More recent versions of gdal include the excellent gdalbuildvrt application that will build a seamless mosaic from a collection of images. The output is a ‘virtual raster’ – the original files are left untouched and the virtual raster contains a catalogue of the original files. This .vrt file can then be treated as a single file from within your GIS application. Here is an example:

gdalbuildvrt mosaic.vrt *_c.tif

Pop around to QGIS and use the add raster function to add mosaic.vrt and you should see a nice looking mosaic. However, there was one big problem with this approach – using gdalbuildvrt on paletted imagery will result in one master palette of 256 colours being assigned to all images. This results in the images having a speckled, unusable appearance.

So the next thing I did was to use gdal to expand the imagery out to 24bit rgba imagery. Doing this loses most of the gains we made by compressing the tifs, but resolves the palette incompatibility issue.

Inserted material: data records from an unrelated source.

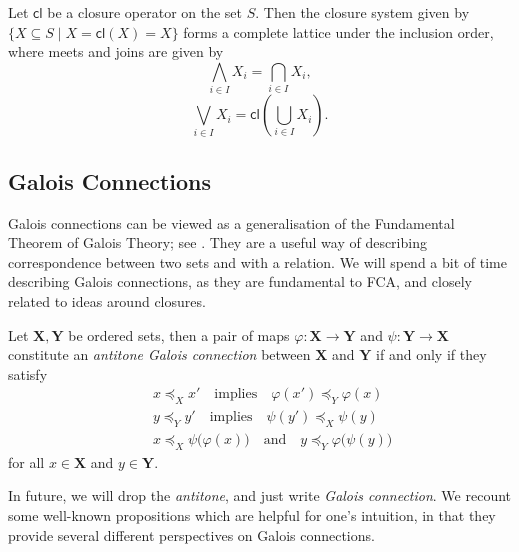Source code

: \begin{theorem}
	\label{theorem:closure-systems-lattices}

	Let $\mathsf{cl}$ be a closure operator on the set $S$. Then the closure system given by $\{X \subseteq S \mid X = \mathsf{cl}
	(X) = X \}$ forms a complete lattice under the inclusion order, where meets and joins are given by
	\[
		\underset{i \in I}\bigwedge X_{i}= \underset{i \in I}\bigcap X_{i},
	\]
	\[
		\underset{i \in I}\bigvee X_{i}= \mathsf{cl}(\underset{i \in I}\bigcup X_{i}).
	\]
\end{theorem}

\subsection{Galois Connections}
\label{subsection:galois-connections}

Galois connections can be viewed as a generalisation of the Fundamental Theorem of Galois Theory; see
\cite{bergman2015invitation}. They are a useful way of describing correspondence between two sets and with a relation.
We will spend a bit of time describing Galois connections, as they are fundamental to FCA, and closely related to ideas
around closures.

\begin{definition}
	 \label{definition:Galois-connection-1} Let $\mathbf{X}, \mathbf{Y}$ be ordered sets, then a
	pair of maps $\varphi \colon \mathbf{X}\to \mathbf{Y}$ and $\psi \colon \mathbf{Y}\to \mathbf{X}$ constitute an \emph{antitone
	Galois connection} between $\mathbf{X}$ and $\mathbf{Y}$ if and only if they satisfy
	\begin{align}
		\quad & x \preceq_{X}x' \quad \text{implies}\quad \varphi (x') \preceq_{Y}\varphi (x) \label{equation:ord_galois-1}                         \\
		\quad & y \preceq_{Y}y' \quad \text{implies}\quad \psi (y') \preceq_{X}\psi (y) \label{equation:ord-galois-2}                               \\
		\quad & x \preceq_{X}\psi \big(\varphi (x)\big) \quad \text{and}\quad y \preceq_{Y}\varphi \big(\psi (y)\big) \label{equation:ord-galois-3}
	\end{align}
	for all $x \in \mathbf{X}$ and $y \in \mathbf{Y}$.
\end{definition}

In future, we will drop the \textit{antitone}, and just write \textit{Galois connection}. We recount some well-known
propositions which are helpful for one's intuition, in that they provide several different perspectives on Galois connections.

First I removed all the _c.tif files:

rm *_c.tif

Next I adapted my script to look like this:


#!/bin/bash

for FILE in *.tif
do
  BASE=`basename $FILE .tif`
  NEWFILE=${BASE}_c.tif
  gdal_translate -expand rgb -of GTiff -co COMPRESS=DEFLATE -co TILED=YES $FILE $NEWFILE
done

The noteworthy bit here is the -expand rgb option I have added which will convert the image from a paletted image to a true colour 24 bit image.

Now we can rerun our mosaic build to create a true-colour virtual raster:

gdalbuildvrt mosaic.vrt *_c.tif

Once again you can open the dataset in QGIS to test it. There are some things to bear in mind when building image mosaics. Firstly the imagery should all be in the same Coordinate Reference System. Secondly, they should all have the same spatial resolution. Lastly the band configuration should be the same for all images.

Building pyramids

If you have a particularly large collection of images, you may still find access times a little slow. You can speed things up (at the expense of some disk space) by building pyramids (also know as overviews). Pyramids presample the imagery at various scales so that it does not to resample as much data as you zoom and out of the image. Building pyramids is easy using the gdaladdo command (there is also an option within the QGIS raster properties dialog to do this).

gdaladdo -ro --config INTERLEAVE_OVERVIEW PIXEL --config \
           COMPRESS_OVERVIEW JPEG mosaic.vrt 2 4 8 16

Performance optimisation – Take 1

Because of the nature of my dataset, even with the above tweaking, data access was still too slow for me to be comfortable with passing it along to my client as a solution. To for my next party trick, I tried chopping up the mosaic into little 1000×1000 pixel tiles. I wrote a simple script to do it:

#!/bin/bash
mkdir tiles
XDIM=79011
YDIM=88977
BLOCKSIZE=1000
XPOS=0
YPOS=0
BLOCKNO=0
while [ $YPOS -le $YDIM ]
do
  while [ $XPOS -le $XDIM ]
  do
    echo "$XPOS $YPOS : ${BLOCKNO}.tif"
    gdal_translate -of GTiff -srcwin $XPOS $YPOS $BLOCKSIZE $BLOCKSIZE mosaic.vrt \
       tiles/${BLOCKNO}.tif
    BLOCKNO=`echo "$BLOCKNO + 1" | bc`
    XPOS=`echo "$XPOS + $BLOCKSIZE" | bc`
  done
  YPOS=`echo "$YPOS + $BLOCKSIZE" | bc`
  XPOS=0
done

This is just a quick and dirty approach to creating tiles and I didn’t spend more than about ten minutes writing the script, so it no doubt can be improved in all sorts of ways. One thing you should note is that I hard-coded the image dimensions.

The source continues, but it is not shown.